Jakarta, Beritakota Online - Perjalanan Mantan Koordinator Staf Pribadi Pimpinan (Koorspripim) Polda Metro Jaya AKBP Iverson Manossoh penuh tantangan. Berangkat dari Poso hingga duduk sebagai staf andalan Kapolda Metro Jaya Irjen Pol Fadil Imran.
Bukan tanpa alasan jika Irjen Pol Fadil Imran memilih Iverson. Mereka pernah bersama dalam operasi penumpasan terorisme di Indonesia. Kendati Iverson lulusan Bintara SPN Karombasan Sulawesi Utara (1990-1991) dan bukan lulusan Akademi Kepolisian (AKPOL) seperti pada umumnya.
Cerita cukup panjang mengalir dari pria kelahiran Kota Tahuna, 28 Mei 1970 tersebut. Iverson mencatat sederet pengalaman bergelut di wilayah konflik. Dia berjibaku dalam kondisi menegangkan Operasi Poso selama bertahun-tahun sejak 2004. Masa tugasnya bahkan diperpanjang hingga empat kali.
"Mestinya masa periode saya itu tiga bulan sudah berganti orang. Sudah harus orang lain, tapi saya sampai empat kali perpanjangan Operasi Poso," kisah AKBP Iverson , seperti dilansir Time Indonesia
Namun pada November 2005 ia ditarik bergabung bersama Tim Mabes Polri oleh Wakasatgas Bareskrim di Poso, Idham Azis.
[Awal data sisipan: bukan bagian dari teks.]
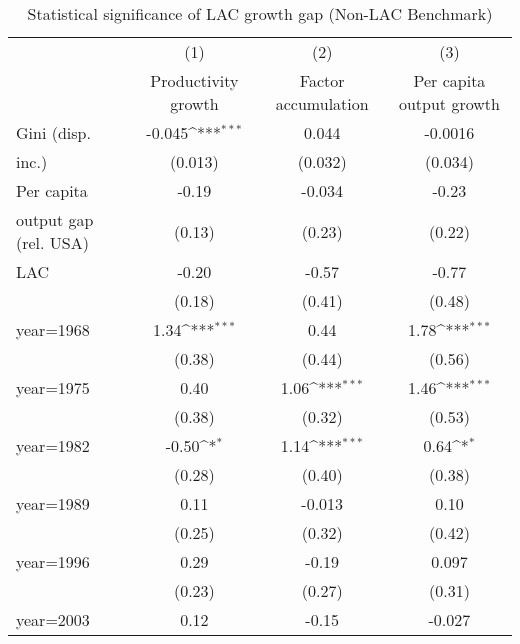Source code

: \begin{sidewaystable}[htbp]\centering
\def\sym#1{\ifmmode^{#1}\else\(^{#1}\)\fi}
\caption{Statistical significance of LAC growth gap (Non-LAC Benchmark)}
\begin{tabular}{l*{3}{c}}
\toprule
                &\multicolumn{1}{c}{(1)}&\multicolumn{1}{c}{(2)}&\multicolumn{1}{c}{(3)}\\
                &\multicolumn{1}{c}{Productivity growth}&\multicolumn{1}{c}{Factor accumulation}&\multicolumn{1}{c}{Per capita output growth}\\
\midrule
Gini (disp.     &   -0.045\sym{***}&    0.044         &  -0.0016         \\
inc.)           &  (0.013)         &  (0.032)         &  (0.034)         \\
\addlinespace
Per capita      &    -0.19         &   -0.034         &    -0.23         \\
output gap (rel. USA)&   (0.13)         &   (0.23)         &   (0.22)         \\
\addlinespace
LAC             &    -0.20         &    -0.57         &    -0.77         \\
                &   (0.18)         &   (0.41)         &   (0.48)         \\
\addlinespace
year=1968       &     1.34\sym{***}&     0.44         &     1.78\sym{***}\\
                &   (0.38)         &   (0.44)         &   (0.56)         \\
\addlinespace
year=1975       &     0.40         &     1.06\sym{***}&     1.46\sym{***}\\
                &   (0.38)         &   (0.32)         &   (0.53)         \\
\addlinespace
year=1982       &    -0.50\sym{*}  &     1.14\sym{***}&     0.64\sym{*}  \\
                &   (0.28)         &   (0.40)         &   (0.38)         \\
\addlinespace
year=1989       &     0.11         &   -0.013         &     0.10         \\
                &   (0.25)         &   (0.32)         &   (0.42)         \\
\addlinespace
year=1996       &     0.29         &    -0.19         &    0.097         \\
                &   (0.23)         &   (0.27)         &   (0.31)         \\
\addlinespace
year=2003       &     0.12         &    -0.15         &   -0.027         \\

\end{tabular}
\end{sidewaystable}

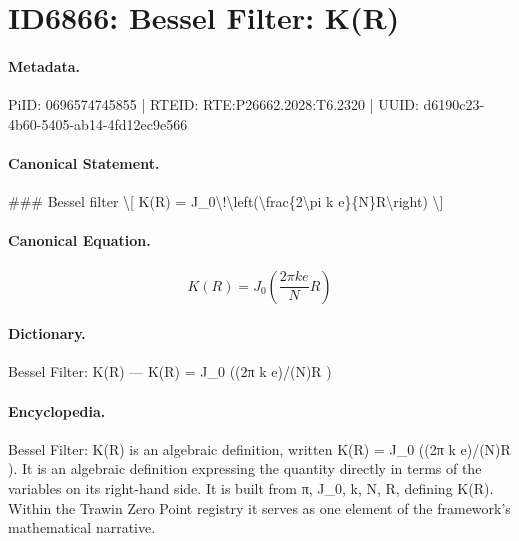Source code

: \section*{ID6866: Bessel Filter: K(R)}
\paragraph{Metadata.}
PiID: 0696574745855 | RTEID: RTE:P26662.2028:T6.2320 | UUID: d6190c23-4b60-5405-ab14-4fd12ec9e566

\paragraph{Canonical Statement.}
\#\#\# Bessel filter \textbackslash{}[ K(R) = J\_0\textbackslash{}!\textbackslash{}left(\textbackslash{}frac\{2\textbackslash{}pi k e\}\{N\}R\textbackslash{}right) \textbackslash{}]

\paragraph{Canonical Equation.}
\[
K(R) = J_0\!\left(\frac{2\pi k e}{N}R\right)
\]

\paragraph{Dictionary.}
Bessel Filter: K(R) — K(R) = J\_0 ((2π k e)/(N)R )

\paragraph{Encyclopedia.}
Bessel Filter: K(R) is an algebraic definition, written K(R) = J\_0 ((2π k e)/(N)R ). It is an algebraic definition expressing the quantity directly in terms of the variables on its right-hand side. It is built from π, J\_0, k, N, R, defining K(R). Within the Trawin Zero Point registry it serves as one element of the framework's mathematical narrative.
Iverson meninggalkan Posko Satgas Situmaroso, kata sandi operasi Poso saat itu. Sebuah reruntuhan bekas gedung hotel.
Idham memintanya memindahkan barang-barang pribadi dan bergabung di kamar nomor 6 hotel wisata bersama Tito Karnavian. Dia berhadapan langsung dengan Tito selaku Kasatgas Bareskrim di Poso.
"Sejak itulah saya di ekstra bed bersama Pak Tito. Bapak di atas bed," ujarnya.
Dia terus bergerak bersama tim pusat dengan Idham sebagai Wakasatgas. Pada 2007 operasi penangkapan beberapa pelaku teror berlangsung.
Proses sidang sejumlah perkara besar mulai rentetan Bom Tentena (2005), Bom Pasar Palu (2005) dan penembakan jaksa (2005) berlangsung di Jakarta karena pertimbangan keamanan.
"Sejak itulah saya sudah mulai mobilitas Jakarta-Palu-Poso sampai sidang. Karena saya sudah menjadi bagian dari keluarga Satgas anti teror bom ini kemudian mungkin Pak Tito menarik saya ke Jakarta," cerita Iver.
Iver kemudian melanjutkan dinas sebagai Satgas Anti Teror Densus 88 Mabes Polri hingga 2012. Penumpasan terorisme terus terjadi di sejumlah daerah hingga akhirnya sidang-sidang Operasi Poso tuntas.
Namun sebagai seorang ayah tiga anak, ia memiliki kerinduan untuk pulang ke kampung halaman. Tersimpan asa menjalankan tanggung jawab sebagai seorang ayah.
Pada tahun yang sama, ia mengajukan permohonan pindah tugas di Manado Sulawesi Utara.
"Saya ingin jadi polisi yang normal. Karena pengabdian udah saya hitung-hitung, ibadah saya sudah punya nilainya, menurut saya. Di Poso daerah operasi saya ikut sejak 2004 s/d 2012, kemudian saya bermohon baik-baik tertulis untuk pindah ke Manado Polda Sulut," ungkapnya.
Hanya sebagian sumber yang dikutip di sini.